> Task description: Restate word for word the lines of the data below, from the first through the one that has "Whether to use".

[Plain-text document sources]
↓↓↓

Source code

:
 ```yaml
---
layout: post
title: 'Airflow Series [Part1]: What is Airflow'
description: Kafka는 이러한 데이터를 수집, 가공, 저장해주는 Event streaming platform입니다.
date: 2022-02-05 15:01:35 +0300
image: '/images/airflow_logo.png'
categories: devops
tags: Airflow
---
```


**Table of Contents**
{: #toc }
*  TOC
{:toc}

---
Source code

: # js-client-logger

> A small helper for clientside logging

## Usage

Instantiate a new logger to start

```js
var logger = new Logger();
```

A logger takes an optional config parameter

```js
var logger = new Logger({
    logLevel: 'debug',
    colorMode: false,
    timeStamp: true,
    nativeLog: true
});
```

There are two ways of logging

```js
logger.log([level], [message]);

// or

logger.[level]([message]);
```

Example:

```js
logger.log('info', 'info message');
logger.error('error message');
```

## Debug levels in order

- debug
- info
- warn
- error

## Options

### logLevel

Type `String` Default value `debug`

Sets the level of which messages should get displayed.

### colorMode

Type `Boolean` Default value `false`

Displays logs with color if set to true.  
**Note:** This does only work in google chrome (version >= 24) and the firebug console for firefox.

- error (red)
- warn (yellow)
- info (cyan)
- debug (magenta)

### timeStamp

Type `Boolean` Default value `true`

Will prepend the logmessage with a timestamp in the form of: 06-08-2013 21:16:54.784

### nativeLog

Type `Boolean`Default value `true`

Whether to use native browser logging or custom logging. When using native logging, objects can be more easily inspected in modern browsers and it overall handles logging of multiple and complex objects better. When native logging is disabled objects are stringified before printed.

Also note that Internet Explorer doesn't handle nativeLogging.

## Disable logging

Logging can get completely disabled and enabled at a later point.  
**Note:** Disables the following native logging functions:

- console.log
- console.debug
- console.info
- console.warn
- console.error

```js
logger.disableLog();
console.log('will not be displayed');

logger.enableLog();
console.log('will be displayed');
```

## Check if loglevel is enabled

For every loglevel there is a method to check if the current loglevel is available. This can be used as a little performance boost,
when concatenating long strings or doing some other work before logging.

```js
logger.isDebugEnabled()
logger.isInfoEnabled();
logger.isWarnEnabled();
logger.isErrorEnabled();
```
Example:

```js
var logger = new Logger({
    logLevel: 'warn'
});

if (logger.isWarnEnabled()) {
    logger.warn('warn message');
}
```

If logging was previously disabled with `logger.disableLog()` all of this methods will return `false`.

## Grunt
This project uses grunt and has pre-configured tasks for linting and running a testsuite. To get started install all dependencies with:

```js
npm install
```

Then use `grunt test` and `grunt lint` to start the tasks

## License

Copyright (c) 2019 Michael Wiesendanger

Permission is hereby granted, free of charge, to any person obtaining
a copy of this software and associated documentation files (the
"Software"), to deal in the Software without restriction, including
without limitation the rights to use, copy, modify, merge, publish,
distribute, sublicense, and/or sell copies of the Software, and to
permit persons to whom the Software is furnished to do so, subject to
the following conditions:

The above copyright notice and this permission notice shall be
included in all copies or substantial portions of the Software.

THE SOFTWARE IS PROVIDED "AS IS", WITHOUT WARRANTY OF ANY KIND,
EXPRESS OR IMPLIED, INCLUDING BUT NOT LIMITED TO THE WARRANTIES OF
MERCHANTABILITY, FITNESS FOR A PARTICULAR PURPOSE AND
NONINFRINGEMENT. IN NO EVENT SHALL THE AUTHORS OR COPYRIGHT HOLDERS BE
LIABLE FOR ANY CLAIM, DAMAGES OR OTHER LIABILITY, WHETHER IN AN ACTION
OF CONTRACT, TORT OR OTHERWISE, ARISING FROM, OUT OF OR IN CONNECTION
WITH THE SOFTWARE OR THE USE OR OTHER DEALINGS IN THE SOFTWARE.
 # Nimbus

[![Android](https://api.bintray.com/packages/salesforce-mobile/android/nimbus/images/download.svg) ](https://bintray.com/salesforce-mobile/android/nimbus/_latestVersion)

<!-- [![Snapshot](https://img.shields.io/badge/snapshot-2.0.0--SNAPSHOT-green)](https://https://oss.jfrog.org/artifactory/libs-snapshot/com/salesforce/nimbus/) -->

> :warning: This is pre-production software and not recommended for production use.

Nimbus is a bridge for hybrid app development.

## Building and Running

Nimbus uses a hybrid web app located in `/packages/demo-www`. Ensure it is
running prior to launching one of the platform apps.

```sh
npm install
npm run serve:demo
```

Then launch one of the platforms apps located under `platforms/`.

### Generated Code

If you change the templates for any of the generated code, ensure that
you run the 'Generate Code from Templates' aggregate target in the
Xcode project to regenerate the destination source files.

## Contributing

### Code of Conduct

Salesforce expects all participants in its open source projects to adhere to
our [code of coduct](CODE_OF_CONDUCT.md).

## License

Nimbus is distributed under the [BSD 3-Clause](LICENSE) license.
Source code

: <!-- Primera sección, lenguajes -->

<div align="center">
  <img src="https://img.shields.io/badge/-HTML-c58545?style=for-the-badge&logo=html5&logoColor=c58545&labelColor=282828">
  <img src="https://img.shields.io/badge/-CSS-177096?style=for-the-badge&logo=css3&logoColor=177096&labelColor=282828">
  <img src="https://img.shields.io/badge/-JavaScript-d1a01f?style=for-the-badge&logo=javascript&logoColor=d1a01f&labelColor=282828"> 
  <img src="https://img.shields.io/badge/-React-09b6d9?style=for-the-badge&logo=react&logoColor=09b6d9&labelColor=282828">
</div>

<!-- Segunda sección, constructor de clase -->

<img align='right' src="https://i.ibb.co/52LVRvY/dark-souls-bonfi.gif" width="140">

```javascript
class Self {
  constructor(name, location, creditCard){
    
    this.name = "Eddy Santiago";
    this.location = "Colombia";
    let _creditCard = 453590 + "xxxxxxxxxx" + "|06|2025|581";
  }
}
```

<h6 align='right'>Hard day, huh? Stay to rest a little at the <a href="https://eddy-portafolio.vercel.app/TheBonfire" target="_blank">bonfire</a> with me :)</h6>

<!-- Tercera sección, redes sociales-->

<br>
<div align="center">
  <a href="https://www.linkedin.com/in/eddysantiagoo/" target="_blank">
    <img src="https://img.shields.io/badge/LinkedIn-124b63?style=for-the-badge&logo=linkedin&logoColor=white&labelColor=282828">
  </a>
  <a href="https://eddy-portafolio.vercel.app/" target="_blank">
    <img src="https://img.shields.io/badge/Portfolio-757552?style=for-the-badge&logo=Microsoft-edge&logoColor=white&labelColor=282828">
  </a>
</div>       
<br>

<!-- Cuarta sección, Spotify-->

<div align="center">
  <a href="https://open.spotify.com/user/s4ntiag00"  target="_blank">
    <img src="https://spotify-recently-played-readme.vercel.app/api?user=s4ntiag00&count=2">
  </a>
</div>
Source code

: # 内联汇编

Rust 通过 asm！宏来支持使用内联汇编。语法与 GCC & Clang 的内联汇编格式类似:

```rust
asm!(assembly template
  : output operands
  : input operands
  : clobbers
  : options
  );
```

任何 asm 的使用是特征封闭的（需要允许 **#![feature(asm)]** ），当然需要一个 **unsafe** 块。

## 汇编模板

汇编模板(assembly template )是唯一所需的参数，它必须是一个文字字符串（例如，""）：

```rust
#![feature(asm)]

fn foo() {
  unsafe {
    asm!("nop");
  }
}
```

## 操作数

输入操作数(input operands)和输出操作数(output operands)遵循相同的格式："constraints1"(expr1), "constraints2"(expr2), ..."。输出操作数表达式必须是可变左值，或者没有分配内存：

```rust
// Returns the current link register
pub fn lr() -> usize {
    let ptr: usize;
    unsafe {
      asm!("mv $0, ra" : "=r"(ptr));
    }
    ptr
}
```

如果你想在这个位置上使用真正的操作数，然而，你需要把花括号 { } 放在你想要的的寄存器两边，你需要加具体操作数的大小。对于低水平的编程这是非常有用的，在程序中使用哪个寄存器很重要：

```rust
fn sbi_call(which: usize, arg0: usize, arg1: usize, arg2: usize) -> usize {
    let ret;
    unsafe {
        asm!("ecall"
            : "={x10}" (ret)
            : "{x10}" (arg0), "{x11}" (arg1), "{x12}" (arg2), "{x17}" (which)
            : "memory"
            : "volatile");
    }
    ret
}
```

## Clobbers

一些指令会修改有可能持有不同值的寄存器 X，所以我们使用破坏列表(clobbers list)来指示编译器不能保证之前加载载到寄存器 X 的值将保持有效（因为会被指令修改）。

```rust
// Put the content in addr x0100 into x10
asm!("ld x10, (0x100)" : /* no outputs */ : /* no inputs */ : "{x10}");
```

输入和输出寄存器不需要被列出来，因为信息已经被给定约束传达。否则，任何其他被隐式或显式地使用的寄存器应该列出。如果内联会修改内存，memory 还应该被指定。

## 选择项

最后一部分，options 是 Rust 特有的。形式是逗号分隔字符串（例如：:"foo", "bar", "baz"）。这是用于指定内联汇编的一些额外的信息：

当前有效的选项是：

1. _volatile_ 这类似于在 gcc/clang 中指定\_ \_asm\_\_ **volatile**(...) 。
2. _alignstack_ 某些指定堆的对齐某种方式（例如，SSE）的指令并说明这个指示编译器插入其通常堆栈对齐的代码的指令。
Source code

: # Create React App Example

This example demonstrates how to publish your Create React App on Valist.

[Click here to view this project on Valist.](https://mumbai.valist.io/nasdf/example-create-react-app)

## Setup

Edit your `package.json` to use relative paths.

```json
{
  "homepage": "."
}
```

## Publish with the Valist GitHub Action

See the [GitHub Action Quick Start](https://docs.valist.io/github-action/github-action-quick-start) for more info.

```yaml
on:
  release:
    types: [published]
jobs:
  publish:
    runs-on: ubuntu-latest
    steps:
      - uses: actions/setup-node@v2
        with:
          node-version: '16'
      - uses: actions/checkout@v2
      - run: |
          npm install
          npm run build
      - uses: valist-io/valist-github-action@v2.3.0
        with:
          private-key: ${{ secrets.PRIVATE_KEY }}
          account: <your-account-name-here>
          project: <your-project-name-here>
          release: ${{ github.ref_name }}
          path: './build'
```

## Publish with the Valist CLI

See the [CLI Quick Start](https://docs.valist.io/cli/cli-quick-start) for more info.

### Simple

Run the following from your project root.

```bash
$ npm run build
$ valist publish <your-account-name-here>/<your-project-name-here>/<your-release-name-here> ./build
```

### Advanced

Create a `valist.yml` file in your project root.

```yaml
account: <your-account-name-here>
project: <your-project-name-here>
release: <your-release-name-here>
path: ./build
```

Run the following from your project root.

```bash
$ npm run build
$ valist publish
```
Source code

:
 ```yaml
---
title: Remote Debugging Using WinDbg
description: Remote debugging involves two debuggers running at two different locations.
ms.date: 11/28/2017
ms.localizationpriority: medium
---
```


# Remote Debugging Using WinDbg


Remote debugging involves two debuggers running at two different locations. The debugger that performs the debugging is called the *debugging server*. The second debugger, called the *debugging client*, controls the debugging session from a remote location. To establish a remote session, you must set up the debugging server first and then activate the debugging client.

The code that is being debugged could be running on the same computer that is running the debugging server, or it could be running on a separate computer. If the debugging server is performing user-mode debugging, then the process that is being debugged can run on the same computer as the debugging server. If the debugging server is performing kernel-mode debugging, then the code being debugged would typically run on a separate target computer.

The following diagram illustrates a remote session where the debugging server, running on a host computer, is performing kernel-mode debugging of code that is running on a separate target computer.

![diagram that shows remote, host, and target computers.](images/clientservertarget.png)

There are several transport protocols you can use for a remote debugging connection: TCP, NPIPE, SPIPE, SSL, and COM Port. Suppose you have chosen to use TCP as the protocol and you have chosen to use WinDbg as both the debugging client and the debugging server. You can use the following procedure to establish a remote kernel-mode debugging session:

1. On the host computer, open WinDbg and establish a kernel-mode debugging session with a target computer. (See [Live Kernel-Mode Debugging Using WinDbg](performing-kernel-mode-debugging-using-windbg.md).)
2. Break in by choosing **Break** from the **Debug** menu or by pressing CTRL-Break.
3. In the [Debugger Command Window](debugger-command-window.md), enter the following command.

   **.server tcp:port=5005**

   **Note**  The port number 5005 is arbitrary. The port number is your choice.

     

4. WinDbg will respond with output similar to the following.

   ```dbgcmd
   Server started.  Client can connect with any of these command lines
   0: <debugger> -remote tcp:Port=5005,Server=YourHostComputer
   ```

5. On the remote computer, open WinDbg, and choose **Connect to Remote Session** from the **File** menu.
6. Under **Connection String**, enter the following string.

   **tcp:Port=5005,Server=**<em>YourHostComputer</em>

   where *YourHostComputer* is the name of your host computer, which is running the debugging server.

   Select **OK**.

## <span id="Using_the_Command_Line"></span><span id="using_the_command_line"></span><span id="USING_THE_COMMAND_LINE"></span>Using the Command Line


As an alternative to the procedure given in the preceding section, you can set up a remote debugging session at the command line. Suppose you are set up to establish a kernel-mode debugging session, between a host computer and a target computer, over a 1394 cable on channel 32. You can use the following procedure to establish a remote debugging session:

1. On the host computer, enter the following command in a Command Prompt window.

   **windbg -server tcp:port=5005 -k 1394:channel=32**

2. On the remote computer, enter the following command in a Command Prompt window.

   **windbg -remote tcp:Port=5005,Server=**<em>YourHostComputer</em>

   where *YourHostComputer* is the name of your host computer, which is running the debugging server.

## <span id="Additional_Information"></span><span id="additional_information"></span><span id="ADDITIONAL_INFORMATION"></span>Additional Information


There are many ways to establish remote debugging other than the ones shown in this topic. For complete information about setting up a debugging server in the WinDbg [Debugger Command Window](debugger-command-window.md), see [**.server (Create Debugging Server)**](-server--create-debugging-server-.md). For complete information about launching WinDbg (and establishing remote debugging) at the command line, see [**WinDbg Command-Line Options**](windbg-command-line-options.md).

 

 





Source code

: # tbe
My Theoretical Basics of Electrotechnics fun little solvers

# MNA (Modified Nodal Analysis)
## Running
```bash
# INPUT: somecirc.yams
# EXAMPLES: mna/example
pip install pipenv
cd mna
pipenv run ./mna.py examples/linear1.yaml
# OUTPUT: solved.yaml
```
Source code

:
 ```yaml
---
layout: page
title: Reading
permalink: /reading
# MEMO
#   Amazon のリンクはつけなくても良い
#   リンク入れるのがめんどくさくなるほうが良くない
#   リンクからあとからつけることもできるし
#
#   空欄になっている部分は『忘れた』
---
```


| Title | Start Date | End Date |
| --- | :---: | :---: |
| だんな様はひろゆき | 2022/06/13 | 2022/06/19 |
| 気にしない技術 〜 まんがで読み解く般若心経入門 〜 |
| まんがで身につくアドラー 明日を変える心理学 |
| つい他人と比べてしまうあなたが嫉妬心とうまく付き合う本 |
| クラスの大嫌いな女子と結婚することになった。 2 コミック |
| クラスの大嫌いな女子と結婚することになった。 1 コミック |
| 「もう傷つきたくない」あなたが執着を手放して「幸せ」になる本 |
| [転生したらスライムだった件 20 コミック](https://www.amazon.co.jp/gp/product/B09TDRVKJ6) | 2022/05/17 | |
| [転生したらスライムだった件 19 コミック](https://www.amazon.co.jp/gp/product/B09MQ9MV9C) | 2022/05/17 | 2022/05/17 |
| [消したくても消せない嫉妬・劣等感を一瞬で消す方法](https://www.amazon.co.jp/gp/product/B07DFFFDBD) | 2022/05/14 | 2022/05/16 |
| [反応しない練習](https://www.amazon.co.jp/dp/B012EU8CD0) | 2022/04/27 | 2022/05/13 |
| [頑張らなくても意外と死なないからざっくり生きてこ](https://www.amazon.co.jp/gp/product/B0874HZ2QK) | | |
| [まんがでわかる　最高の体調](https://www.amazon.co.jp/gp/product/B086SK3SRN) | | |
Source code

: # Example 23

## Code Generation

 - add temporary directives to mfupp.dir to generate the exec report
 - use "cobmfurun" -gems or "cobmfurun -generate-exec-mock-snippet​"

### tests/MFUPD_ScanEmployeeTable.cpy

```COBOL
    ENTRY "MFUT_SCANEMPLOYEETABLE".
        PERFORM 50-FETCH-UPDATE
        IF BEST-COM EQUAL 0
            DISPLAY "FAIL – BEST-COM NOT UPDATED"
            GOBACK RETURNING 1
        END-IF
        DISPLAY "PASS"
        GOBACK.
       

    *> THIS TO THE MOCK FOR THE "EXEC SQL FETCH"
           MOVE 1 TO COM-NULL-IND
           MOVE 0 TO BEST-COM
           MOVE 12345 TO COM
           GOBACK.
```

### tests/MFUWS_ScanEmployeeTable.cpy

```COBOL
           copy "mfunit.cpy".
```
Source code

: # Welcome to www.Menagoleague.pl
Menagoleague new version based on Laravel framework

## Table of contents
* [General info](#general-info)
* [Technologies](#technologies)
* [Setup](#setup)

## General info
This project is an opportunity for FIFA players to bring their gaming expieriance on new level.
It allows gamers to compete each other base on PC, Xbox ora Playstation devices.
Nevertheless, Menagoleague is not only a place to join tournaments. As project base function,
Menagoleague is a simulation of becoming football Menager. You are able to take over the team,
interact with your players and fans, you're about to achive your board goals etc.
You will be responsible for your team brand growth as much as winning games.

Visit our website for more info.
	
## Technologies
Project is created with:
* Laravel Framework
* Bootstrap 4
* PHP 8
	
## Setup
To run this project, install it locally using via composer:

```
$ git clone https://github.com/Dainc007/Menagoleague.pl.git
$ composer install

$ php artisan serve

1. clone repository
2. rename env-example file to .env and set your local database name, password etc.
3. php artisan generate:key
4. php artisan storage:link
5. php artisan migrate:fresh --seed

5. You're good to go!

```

↑↑↑

> Task output:
Source code

:
 ```yaml
---
layout: post
title: 'Airflow Series [Part1]: What is Airflow'
description: Kafka는 이러한 데이터를 수집, 가공, 저장해주는 Event streaming platform입니다.
date: 2022-02-05 15:01:35 +0300
image: '/images/airflow_logo.png'
categories: devops
tags: Airflow
---
```


**Table of Contents**
{: #toc }
*  TOC
{:toc}

---
Source code

: # js-client-logger

> A small helper for clientside logging

## Usage

Instantiate a new logger to start

```js
var logger = new Logger();
```

A logger takes an optional config parameter

```js
var logger = new Logger({
    logLevel: 'debug',
    colorMode: false,
    timeStamp: true,
    nativeLog: true
});
```

There are two ways of logging

```js
logger.log([level], [message]);

// or

logger.[level]([message]);
```

Example:

```js
logger.log('info', 'info message');
logger.error('error message');
```

## Debug levels in order

- debug
- info
- warn
- error

## Options

### logLevel

Type `String` Default value `debug`

Sets the level of which messages should get displayed.

### colorMode

Type `Boolean` Default value `false`

Displays logs with color if set to true.  
**Note:** This does only work in google chrome (version >= 24) and the firebug console for firefox.

- error (red)
- warn (yellow)
- info (cyan)
- debug (magenta)

### timeStamp

Type `Boolean` Default value `true`

Will prepend the logmessage with a timestamp in the form of: 06-08-2013 21:16:54.784

### nativeLog

Type `Boolean`Default value `true`

Whether to use native browser logging or custom logging. When using native logging, objects can be more easily inspected in modern browsers and it overall handles logging of multiple and complex objects better. When native logging is disabled objects are stringified before printed.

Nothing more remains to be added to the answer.